El imputado fue acusado provisoriamente por el delito de lesiones leves. En ese marco, el Ministerio Fiscal solicitó la prisión preventiva por el plazo de 30 días para resguardar la investigación y evitar riesgos procesales.
Al fundamentar el pedido, la representante del MPF sostuvo que la medida resultaba necesaria para garantizar el normal desarrollo de la investigación, teniendo en cuenta la gravedad del hecho y los riesgos procesales existentes.
Tras escuchar a las partes, el juez hizo lugar a todos los planteos de la Fiscalía, ordenó la prisión preventiva por 30 días y dispuso el traslado de Barraza a una unidad carcelaria.
La teoría del caso
De acuerdo con la investigación, el pasado lunes 13 de julio, alrededor de las 12:00 horas, la víctima, un adolescente de 14 años, se presentó en un domicilio del barrio Nicolás Avellaneda II, en San José (Yerba Buena), para reclamar la devolución de un teléfono celular.
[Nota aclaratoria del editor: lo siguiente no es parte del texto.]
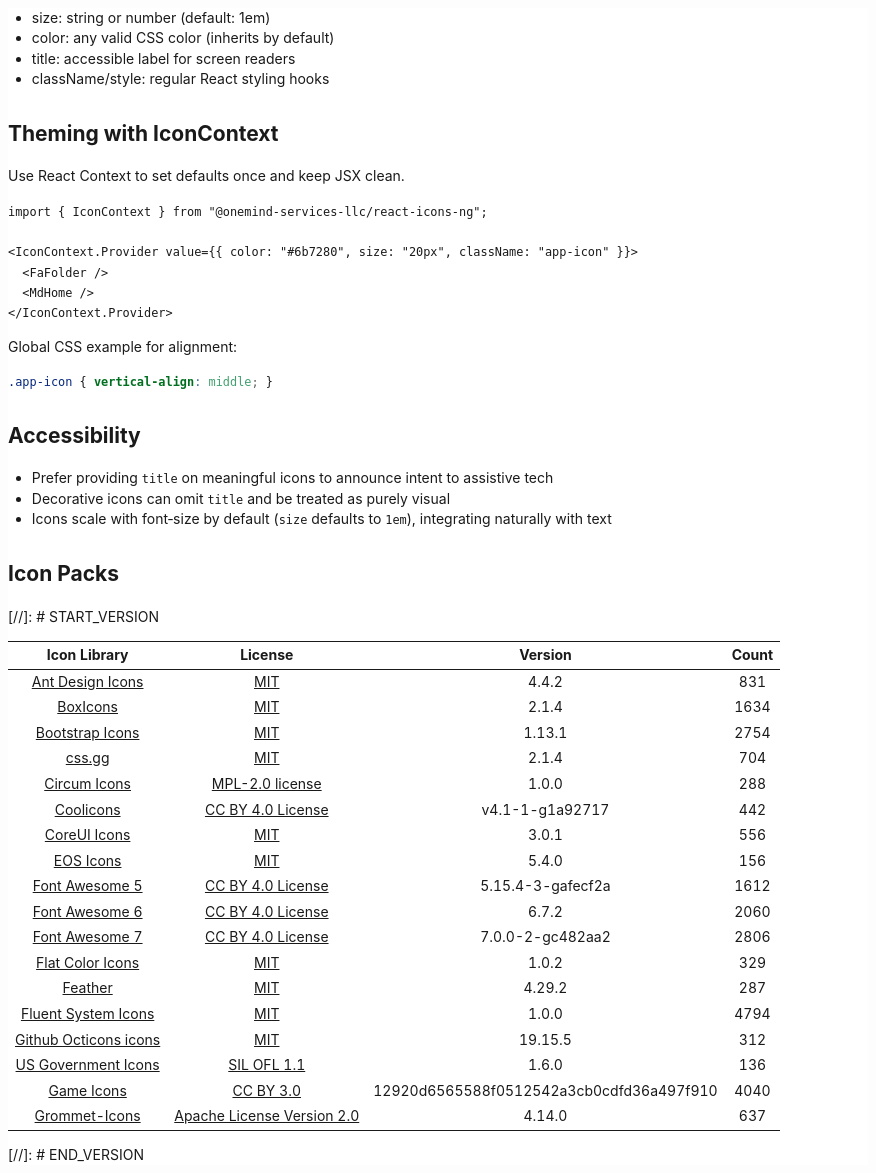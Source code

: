 - size: string or number (default: 1em)
- color: any valid CSS color (inherits by default)
- title: accessible label for screen readers
- className/style: regular React styling hooks

## Theming with IconContext

Use React Context to set defaults once and keep JSX clean.

```tsx
import { IconContext } from "@onemind-services-llc/react-icons-ng";

<IconContext.Provider value={{ color: "#6b7280", size: "20px", className: "app-icon" }}>
  <FaFolder />
  <MdHome />
</IconContext.Provider>
```

Global CSS example for alignment:

```css
.app-icon { vertical-align: middle; }
```

## Accessibility

- Prefer providing `title` on meaningful icons to announce intent to assistive tech
- Decorative icons can omit `title` and be treated as purely visual
- Icons scale with font‑size by default (`size` defaults to `1em`), integrating naturally with text

## Icon Packs

[//]: # START_VERSION

|                               Icon Library                               |                                              License                                              |                 Version                  | Count |
|:------------------------------------------------------------------------:|:-------------------------------------------------------------------------------------------------:|:----------------------------------------:|:-----:|
|    [Ant Design Icons](https://github.com/ant-design/ant-design-icons)    |                            [MIT](https://opensource.org/licenses/MIT)                             |                  4.4.2                   |  831  |
|             [BoxIcons](https://github.com/atisawd/boxicons)              |                  [MIT](https://github.com/atisawd/boxicons/blob/master/LICENSE)                   |                  2.1.4                   | 1634  |
|             [Bootstrap Icons](https://github.com/twbs/icons)             |                            [MIT](https://opensource.org/licenses/MIT)                             |                  1.13.1                  | 2754  |
|                [css.gg](https://github.com/astrit/css.gg)                |                            [MIT](https://opensource.org/licenses/MIT)                             |                  2.1.4                   |  704  |
|                 [Circum Icons](https://circumicons.com/)                 |         [MPL-2.0 license](https://github.com/Klarr-Agency/Circum-Icons/blob/main/LICENSE)         |                  1.0.0                   |  288  |
|        [Coolicons](https://github.com/krystonschwarze/coolicons)         |                 [CC BY 4.0 License](https://creativecommons.org/licenses/by/4.0/)                 |             v4.1-1-g1a92717              |  442  |
|          [CoreUI Icons](https://github.com/coreui/coreui-icons)          |                  [MIT](https://github.com/coreui/coreui-icons/blob/main/LICENSE)                  |                  3.0.1                   |  556  |
|                   [EOS Icons](https://eos-icons.com/)                    |                [MIT](https://gitlab.com/SUSE-UIUX/eos-icons/-/blob/master/LICENSE)                |                  5.4.0                   |  156  |
|                [Font Awesome 5](https://fontawesome.com/)                |                 [CC BY 4.0 License](https://creativecommons.org/licenses/by/4.0/)                 |            5.15.4-3-gafecf2a             | 1612  |
|                [Font Awesome 6](https://fontawesome.com/)                |                 [CC BY 4.0 License](https://creativecommons.org/licenses/by/4.0/)                 |                  6.7.2                   | 2060  |
|                [Font Awesome 7](https://fontawesome.com/)                |                 [CC BY 4.0 License](https://creativecommons.org/licenses/by/4.0/)                 |             7.0.0-2-gc482aa2             | 2806  |
|      [Flat Color Icons](https://github.com/icons8/flat-color-icons)      |                            [MIT](https://opensource.org/licenses/MIT)                             |                  1.0.2                   |  329  |
|                   [Feather](https://feathericons.com/)                   |                [MIT](https://github.com/feathericons/feather/blob/master/LICENSE)                 |                  4.29.2                  |  287  |
|  [Fluent System Icons](https://developer.microsoft.com/en-us/fluentui)   |           [MIT](https://github.com/microsoft/fluentui-system-icons/blob/master/LICENSE)           |                  1.0.0                   | 4794  |
|          [Github Octicons icons](https://octicons.github.com/)           |                   [MIT](https://github.com/primer/octicons/blob/master/LICENSE)                   |                 19.15.5                  |  312  |
|                [US Government Icons](http://govicons.io/)                |             [SIL OFL 1.1](https://github.com/540co/govicons/blob/develop/LICENSE.md)              |                  1.6.0                   |  136  |
|                  [Game Icons](https://game-icons.net/)                   |                     [CC BY 3.0](https://creativecommons.org/licenses/by/3.0/)                     | 12920d6565588f0512542a3cb0cdfd36a497f910 | 4040  |
|        [Grommet-Icons](https://github.com/grommet/grommet-icons)         |                  [Apache License Version 2.0](https://www.apache.org/licenses/)                   |                  4.14.0                  |  637  |

[//]: # END_VERSION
En esas circunstancias se produjo una discusión con los ocupantes del lugar. Uno de los involucrados extrajo dos armas de fabricación casera, tipo «tumberas», y entregó una de ellas a Barraza. A continuación, ambos persiguieron al menor y comenzaron a agredirlo con las armas, además de propinarle golpes de puño y patadas en distintas partes del cuerpo.
La víctima logró levantarse e intentó alejarse, pero cayó desvanecida a pocos metros. Los agresores aprovecharon ese momento para continuar golpeándolo en el cuerpo y la cabeza, provocándole lesiones que fueron constatadas médicamente. Alertados por vecinos, efectivos policiales acudieron rápidamente al lugar. Barraza fue aprehendido a pocos metros, en la intersección de las calles Rawson y Juan B. Terán, mientras que su cómplice logró darse a la fuga. El adolescente permanece internado en el Hospital de Niños de San Miguel de Tucumán.